I found it surprising that after the moderate success of it's predecessor, that ANOTHER GAY SEQUEL: Gays Gone Wild (dir. Todd Stephens, US, 2008, 97 mins.) wasn't as ably produced, if not more so. However, I enjoyed it, in spite of its clunkiness. Most of the credit for keeping me involved in the little farce goes to returning cast member (and executive producer) Jonah Blechman, with no small effort from the film's beleaguered director, Todd Stephens. Though a little bit of Blechman's character can go a long way, there is a comedic void that definitely needs to be filled.

The other three co-stars, though adorable, do seem a bit lost (all of which is fairly explained in the commentary). Supporting roles by gay porn figures work actually smoother than some of the co-stars.

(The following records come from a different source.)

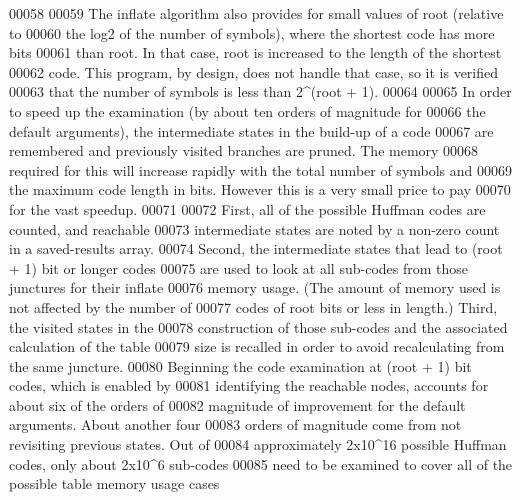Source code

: \begin{DoxyCode}
00058 \textcolor{comment}{}
00059 \textcolor{comment}{   The inflate algorithm also provides for small values of root (relative to}
00060 \textcolor{comment}{   the log2 of the number of symbols), where the shortest code has more bits}
00061 \textcolor{comment}{   than root.  In that case, root is increased to the length of the shortest}
00062 \textcolor{comment}{   code.  This program, by design, does not handle that case, so it is verified}
00063 \textcolor{comment}{   that the number of symbols is less than 2^(root + 1).}
00064 \textcolor{comment}{}
00065 \textcolor{comment}{   In order to speed up the examination (by about ten orders of magnitude for}
00066 \textcolor{comment}{   the default arguments), the intermediate states in the build-up of a code}
00067 \textcolor{comment}{   are remembered and previously visited branches are pruned.  The memory}
00068 \textcolor{comment}{   required for this will increase rapidly with the total number of symbols and}
00069 \textcolor{comment}{   the maximum code length in bits.  However this is a very small price to pay}
00070 \textcolor{comment}{   for the vast speedup.}
00071 \textcolor{comment}{}
00072 \textcolor{comment}{   First, all of the possible Huffman codes are counted, and reachable}
00073 \textcolor{comment}{   intermediate states are noted by a non-zero count in a saved-results array.}
00074 \textcolor{comment}{   Second, the intermediate states that lead to (root + 1) bit or longer codes}
00075 \textcolor{comment}{   are used to look at all sub-codes from those junctures for their inflate}
00076 \textcolor{comment}{   memory usage.  (The amount of memory used is not affected by the number of}
00077 \textcolor{comment}{   codes of root bits or less in length.)  Third, the visited states in the}
00078 \textcolor{comment}{   construction of those sub-codes and the associated calculation of the table}
00079 \textcolor{comment}{   size is recalled in order to avoid recalculating from the same juncture.}
00080 \textcolor{comment}{   Beginning the code examination at (root + 1) bit codes, which is enabled by}
00081 \textcolor{comment}{   identifying the reachable nodes, accounts for about six of the orders of}
00082 \textcolor{comment}{   magnitude of improvement for the default arguments.  About another four}
00083 \textcolor{comment}{   orders of magnitude come from not revisiting previous states.  Out of}
00084 \textcolor{comment}{   approximately 2x10^16 possible Huffman codes, only about 2x10^6 sub-codes}
00085 \textcolor{comment}{   need to be examined to cover all of the possible table memory usage cases}

\end{DoxyCode}
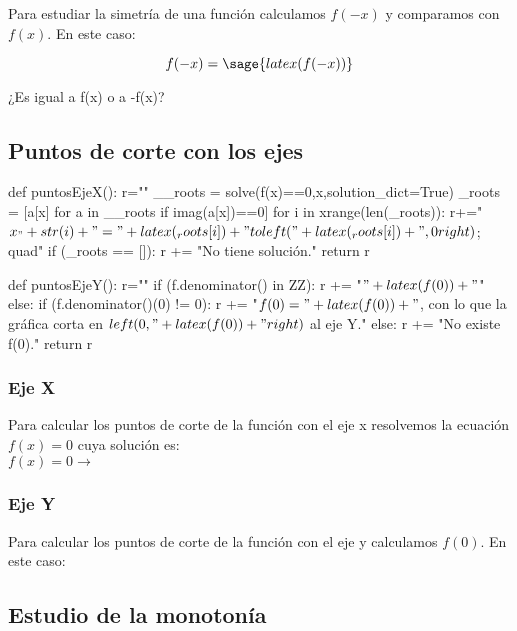 \ifverbose
    Para estudiar la simetría de una función calculamos $f(-x)$ y comparamos con $f(x)$. 
    En este caso:
\fi

\[f(-x) = \sage{latex(f(-x))}\]

¿Es igual a f(x) o a -f(x)? 

\subsection{Puntos de corte con los ejes}
\begin{sagesilent}
def puntosEjeX():
    r=""
    __roots = solve(f(x)==0,x,solution_dict=True)
    _roots = [a[x] for a in __roots if imag(a[x])==0]
    for i in xrange(len(_roots)):
        r+="$x_"+str(i)+" = "+latex(_roots[i])+"\\to \\left("+latex(_roots[i])+",0\\right)$;\\quad"
    if (_roots == []):
        r += "No tiene solución."
    return r

def puntosEjeY():
    r=""
    if (f.denominator() in ZZ):
        r += "$" + latex(f(0)) +"$"
    else:
        if (f.denominator()(0) != 0):
            r += "$f(0) = " + latex(f(0)) + "$, con lo que la gráfica corta en $\\left(0,"+latex(f(0)) + "\\right)$ al eje Y."   
        else:
            r +=  "No existe f(0)."    
    return r

\end{sagesilent}

\subsubsection{Eje X}
\ifverbose
Para calcular los puntos de corte de la función con el eje x resolvemos la ecuación $f(x) = 0$ cuya solución es: 
\\

\else 
$f(x) = 0\rightarrow $
\fi
{} 

\subsubsection{Eje Y}
\ifverbose
Para calcular los puntos de corte de la función con el eje y calculamos $f(0)$. 
%
En este caso:
\fi
{}


\subsection{Estudio de la monotonía}

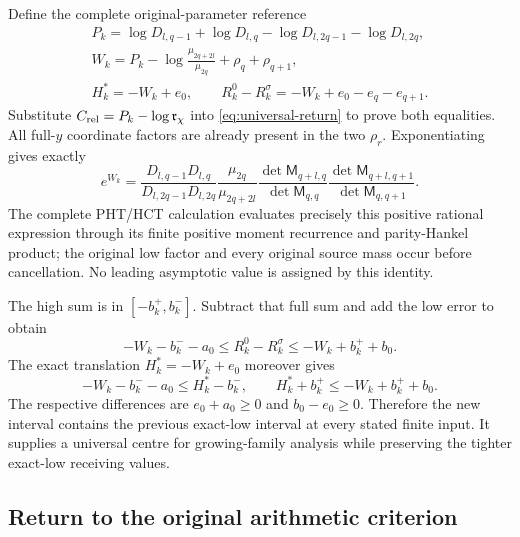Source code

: Define the complete original-parameter reference
\begin{equation}
\begin{gathered}
 P_k=\log D_{l,q-1}+\log D_{l,q}
                         -\log D_{l,2q-1}-\log D_{l,2q},\\
 W_k=P_k-\log\frac{\mu_{2q+2l}}{\mu_{2q}}+\rho_q+\rho_{q+1},\\
 H_k^*=-W_k+e_0,\qquad
 R_k^0-R_k^\sigma=-W_k+e_0-e_q-e_{q+1}.
\end{gathered}\label{eq:universal-entire-centre}
\end{equation}
Substitute $C_{\rm rel}=P_k-\log\mathfrak r_\chi$
into \eqref{eq:universal-return} to prove both equalities.
All full-$y$ coordinate factors are already present in the
two $\rho_r$. Exponentiating gives exactly
\begin{equation}
 e^{W_k}=\frac{D_{l,q-1}D_{l,q}}{D_{l,2q-1}D_{l,2q}}
 \frac{\mu_{2q}}{\mu_{2q+2l}}
 \frac{\det\mathsf M_{q+l,q}}{\det\mathsf M_{q,q}}
 \frac{\det\mathsf M_{q+l,q+1}}{\det\mathsf M_{q,q+1}}.
 \label{eq:positive-entire-centre}
\end{equation}
The complete PHT/HCT calculation evaluates precisely this
positive rational expression through its finite positive moment
recurrence and parity-Hankel product; the original low factor
and every original source mass occur before cancellation.
No leading asymptotic value is assigned by this identity.

The high sum is in $[-b_k^+,b_k^-]$. Subtract that full
sum and add the low error to obtain
\begin{equation}
 -W_k-b_k^--a_0\leq R_k^0-R_k^\sigma
                         \leq-W_k+b_k^++b_0.
 \label{eq:universal-fourth-interval}
\end{equation}
The exact translation $H_k^*=-W_k+e_0$ moreover gives
\begin{equation}
 -W_k-b_k^--a_0\leq H_k^*-b_k^-,\qquad
 H_k^*+b_k^+\leq-W_k+b_k^++b_0.
 \label{eq:universal-interval-containment}
\end{equation}
The respective differences are $e_0+a_0\geq0$ and
$b_0-e_0\geq0$. Therefore the new interval contains
the previous exact-low interval at every stated finite input.
It supplies a universal centre for growing-family analysis
while preserving the tighter exact-low receiving values.

\subsection{Return to the original arithmetic criterion}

Brent Corrigan, in particular, displays an unexpected charm and innocence as Stan, the Merman and Colton Ford and Michael Lucas fill their roles with the requisite gags. However, Perez Hilton seems to be last-minute stunt-casting (replacing the character meant to be Muffler, played by Ashlie Atkinson, who was unavailable, except for an all too brief appearance), and he doesn't have the chops to justify the irrelevant subplot. It is a shame, too, that Stephens did not replace nearly the only female character in the film with a woman! What happens is that as the episodes continue to spool away, I got a bit weary of watching another gay male character act out! It needed some balance, or grounding in a not-so-gay-testosterone world. Ironically, though RuPaul and "Lady Bunny" are in the cast in full drag, it is Blechman's Nico that carries the burden of giving us an escape from "the boys", and he is more than able to do it. His fantasy musical number (featuring a terrific dance solo by Blechman!), which is literally the climax, is worth the price of a rental! It is the one sequence in which all the production values and Stephens visuals come together successfully!

And it is the commentary track by director Todd Stephens and producer Derek Curl that makes the DVD worth the price of purchase! Stephens and Curl don't hold back about the near catastrophy the production faced in its first couple of weeks. They are generally kind and gracious about the participants and more forgiving of the "stumbling blocks" in casting than the film is itself. (The opening dream sequence in which the original cast is "replaced" is fabulous!) There are also three "making of" videos about the BIG Musical Number, "Stan, the Merman" and the appropriately named, "Puke Fest". There is the complete end-credits music video by Perez Hilton, where he displays more energy than he did in the film. Deleted scenes are included, which are exceptionally minimal, seeing as this is the "Uncut Theatrical Release". (Oh! Speaking of... Be aware that if you rent this from Blockbuster, you will see a censored release, according to the commentary!)

The transfer is in anamorphic widescreen and the colors pop more than they probably did on screen! The sound design is clear and not a syllable is lost, though at one point, dialog sounded overly looped.

Overall, as hesitant as I might be to recommend the film itself, the complete DVD package is worth the $24.99 MSRP. It releases from TLA Video on December 9.

Maxxxxx says
re ANOTHER GAY SEQUEL: GAYS GONE WILD!: "Dooby dooby doo-ooo!"